I set up the Lagrangian equation of motion in polar coordinates as follows:

$\large L = T - V$

$\large L = \frac{1}{2}m(\dot{r}^2+(r\dot{\theta})^2)+\frac{GMm}{r}$

Euler-Langrange equation for polar coordinates:

$\large\frac{\partial{L}}{\partial{\theta}}-\frac{d}{dt}(\frac{\partial{L}}{\partial{\dot{\theta}}}) = 0$ $\rightarrow$

$\large\frac{d}{dt}(mr^2\dot{\theta}) = m(2r\dot{r}\dot{\theta}+r^2\ddot{\theta}) = 0$ $\rightarrow$

(assuming the trivial solution $r=0$ is not the answer, i.e. the orbiting has a non-zero potential)

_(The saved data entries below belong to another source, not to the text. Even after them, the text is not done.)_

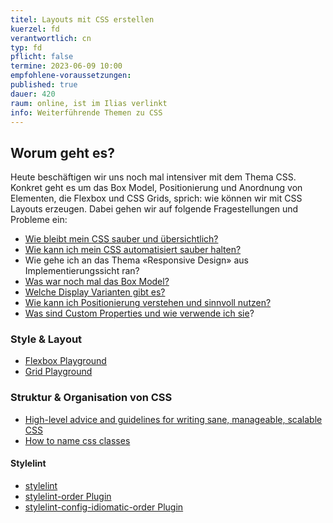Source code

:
 ```yaml
---
titel: Layouts mit CSS erstellen
kuerzel: fd
verantwortlich: cn
typ: fd
pflicht: false
termine: 2023-06-09 10:00
empfohlene-voraussetzungen: 
published: true
dauer: 420
raum: online, ist im Ilias verlinkt
info: Weiterführende Themen zu CSS
---
```


## Worum geht es?
Heute beschäftigen wir uns noch mal intensiver mit dem Thema CSS. Konkret geht es um das Box Model, Positionierung und Anordnung von Elementen, die Flexbox und CSS Grids, sprich: wie können wir mit CSS Layouts erzeugen. Dabei gehen wir auf folgende Fragestellungen und Probleme ein:

- [Wie bleibt mein CSS sauber und übersichtlich?](https://google.github.io/styleguide/htmlcssguide.html#CSS)
- [Wie kann ich mein CSS automatisiert sauber halten?](https://stylelint.io/)
- Wie gehe ich an das Thema «Responsive Design» aus Implementierungssicht ran?
- [Was war noch mal das Box Model?](https://piccalil.li/tutorial/how-css-box-sizing-works)
- [Welche Display Varianten gibt es?](https://css-tricks.com/almanac/properties/d/display/)
- [Wie kann ich Positionierung verstehen und sinnvoll nutzen?](https://css-tricks.com/almanac/properties/p/position/)
- [Was sind Custom Properties und wie verwende ich sie](https://developer.mozilla.org/en-US/docs/Web/CSS/Using_CSS_custom_properties)? 

### Style & Layout
- [Flexbox Playground](https://flexbox.tech/)
- [Grid Playground](https://mozilladevelopers.github.io/playground/)

### Struktur & Organisation von CSS
- [High-level advice and guidelines for writing sane, manageable, scalable CSS](https://cssguidelin.es/)
- [How to name css classes](http://bdavidxyz.com/blog/how-to-name-css-classes/)

#### Stylelint
- [stylelint](https://stylelint.io/)
- [stylelint-order Plugin](https://github.com/hudochenkov/stylelint-order)
- [stylelint-config-idiomatic-order Plugin](https://github.com/ream88/stylelint-config-idiomatic-order)


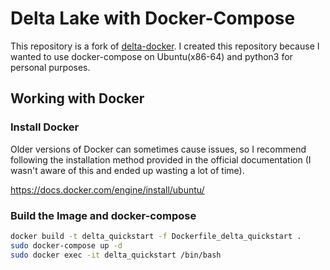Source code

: # Delta Lake with Docker-Compose

This repository is a fork of [delta-docker](<https://github.com/delta-io/delta-docker>). I created this repository because I wanted to use docker-compose on Ubuntu(x86-64) and python3 for personal purposes.

## Working with Docker

### Install Docker

Older versions of Docker can sometimes cause issues, so I recommend following the installation method provided in the official documentation (I wasn't aware of this and ended up wasting a lot of time).

https://docs.docker.com/engine/install/ubuntu/

### Build the Image and docker-compose

```bash
docker build -t delta_quickstart -f Dockerfile_delta_quickstart .
sudo docker-compose up -d
sudo docker exec -it delta_quickstart /bin/bash
```
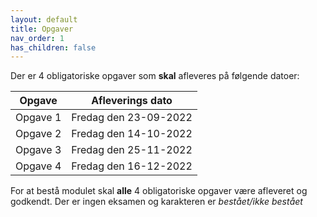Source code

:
 ```yaml
---
layout: default
title: Opgaver
nav_order: 1
has_children: false
---
```


Der er 4 obligatoriske opgaver som **skal** afleveres på følgende datoer:

| Opgave   | Afleverings dato      |
|----------|-----------------------|
| Opgave 1 | Fredag den 23-09-2022 |
| Opgave 2 | Fredag den 14-10-2022 |
| Opgave 3 | Fredag den 25-11-2022 |
| Opgave 4 | Fredag den 16-12-2022 |

For at bestå modulet skal **alle** 4 obligatoriske opgaver være afleveret og godkendt. Der er ingen eksamen og karakteren er *bestået/ikke bestået*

$\large\mathbf{2\dot{r}\dot{\theta}+r\ddot{\theta} = 0}$

Here is where I am stuck.

Assuming that I performed the above steps correctly, how can I solve this differential equation in $r$ and $\theta$ to come up with some generalized equation of motion? I know that Kepler's Law dictates that a stable orbit must be an ellipse. But here is where my skill with differential equations and conical sections fails me.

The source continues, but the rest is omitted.